Work task -
Could you repeat the records shown below exactly as written?

Input data Block Start

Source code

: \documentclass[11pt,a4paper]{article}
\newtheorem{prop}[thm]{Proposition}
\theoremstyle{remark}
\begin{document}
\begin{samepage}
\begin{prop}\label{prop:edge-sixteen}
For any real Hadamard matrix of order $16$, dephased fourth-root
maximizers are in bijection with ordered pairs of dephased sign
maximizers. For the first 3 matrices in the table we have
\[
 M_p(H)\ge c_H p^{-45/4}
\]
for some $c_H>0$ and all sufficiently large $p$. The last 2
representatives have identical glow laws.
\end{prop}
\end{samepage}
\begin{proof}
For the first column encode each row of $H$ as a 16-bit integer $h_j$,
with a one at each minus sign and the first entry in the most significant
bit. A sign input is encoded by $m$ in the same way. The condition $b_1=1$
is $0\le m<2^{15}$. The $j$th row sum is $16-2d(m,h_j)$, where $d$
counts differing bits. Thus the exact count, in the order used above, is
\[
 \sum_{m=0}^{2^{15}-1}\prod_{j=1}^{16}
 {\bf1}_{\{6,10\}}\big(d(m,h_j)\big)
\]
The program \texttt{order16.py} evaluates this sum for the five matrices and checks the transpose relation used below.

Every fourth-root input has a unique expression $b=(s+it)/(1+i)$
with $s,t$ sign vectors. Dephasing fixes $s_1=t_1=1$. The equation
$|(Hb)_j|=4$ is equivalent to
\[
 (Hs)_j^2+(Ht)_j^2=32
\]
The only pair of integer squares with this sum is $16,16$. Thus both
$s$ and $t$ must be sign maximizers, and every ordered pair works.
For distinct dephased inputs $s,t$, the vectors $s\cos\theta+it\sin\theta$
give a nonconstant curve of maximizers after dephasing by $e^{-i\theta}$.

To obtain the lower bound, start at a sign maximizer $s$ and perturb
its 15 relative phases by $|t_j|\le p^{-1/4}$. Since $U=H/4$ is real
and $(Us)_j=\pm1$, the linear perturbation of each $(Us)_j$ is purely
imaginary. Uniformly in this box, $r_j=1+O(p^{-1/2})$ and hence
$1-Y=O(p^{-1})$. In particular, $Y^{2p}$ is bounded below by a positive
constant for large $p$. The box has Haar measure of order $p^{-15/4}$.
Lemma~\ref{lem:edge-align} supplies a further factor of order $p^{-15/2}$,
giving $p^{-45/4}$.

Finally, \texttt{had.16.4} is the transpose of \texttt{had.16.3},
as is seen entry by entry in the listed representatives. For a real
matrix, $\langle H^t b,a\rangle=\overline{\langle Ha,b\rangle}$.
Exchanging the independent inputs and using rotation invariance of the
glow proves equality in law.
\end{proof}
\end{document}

Input data Block End

Answer space -
Source code

: \documentclass[11pt,a4paper]{article}
\newtheorem{prop}[thm]{Proposition}
\theoremstyle{remark}
\begin{document}
\begin{samepage}
\begin{prop}\label{prop:edge-sixteen}
For any real Hadamard matrix of order $16$, dephased fourth-root
maximizers are in bijection with ordered pairs of dephased sign
maximizers. For the first 3 matrices in the table we have
\[
 M_p(H)\ge c_H p^{-45/4}
\]
for some $c_H>0$ and all sufficiently large $p$. The last 2
representatives have identical glow laws.
\end{prop}
\end{samepage}
\begin{proof}
For the first column encode each row of $H$ as a 16-bit integer $h_j$,
with a one at each minus sign and the first entry in the most significant
bit. A sign input is encoded by $m$ in the same way. The condition $b_1=1$
is $0\le m<2^{15}$. The $j$th row sum is $16-2d(m,h_j)$, where $d$
counts differing bits. Thus the exact count, in the order used above, is
\[
 \sum_{m=0}^{2^{15}-1}\prod_{j=1}^{16}
 {\bf1}_{\{6,10\}}\big(d(m,h_j)\big)
\]
The program \texttt{order16.py} evaluates this sum for the five matrices and checks the transpose relation used below.

Every fourth-root input has a unique expression $b=(s+it)/(1+i)$
with $s,t$ sign vectors. Dephasing fixes $s_1=t_1=1$. The equation
$|(Hb)_j|=4$ is equivalent to
\[
 (Hs)_j^2+(Ht)_j^2=32
\]
The only pair of integer squares with this sum is $16,16$. Thus both
$s$ and $t$ must be sign maximizers, and every ordered pair works.
For distinct dephased inputs $s,t$, the vectors $s\cos\theta+it\sin\theta$
give a nonconstant curve of maximizers after dephasing by $e^{-i\theta}$.

To obtain the lower bound, start at a sign maximizer $s$ and perturb
its 15 relative phases by $|t_j|\le p^{-1/4}$. Since $U=H/4$ is real
and $(Us)_j=\pm1$, the linear perturbation of each $(Us)_j$ is purely
imaginary. Uniformly in this box, $r_j=1+O(p^{-1/2})$ and hence
$1-Y=O(p^{-1})$. In particular, $Y^{2p}$ is bounded below by a positive
constant for large $p$. The box has Haar measure of order $p^{-15/4}$.
Lemma~\ref{lem:edge-align} supplies a further factor of order $p^{-15/2}$,
giving $p^{-45/4}$.

Finally, \texttt{had.16.4} is the transpose of \texttt{had.16.3},
as is seen entry by entry in the listed representatives. For a real
matrix, $\langle H^t b,a\rangle=\overline{\langle Ha,b\rangle}$.
Exchanging the independent inputs and using rotation invariance of the
glow proves equality in law.
\end{proof}
\end{document}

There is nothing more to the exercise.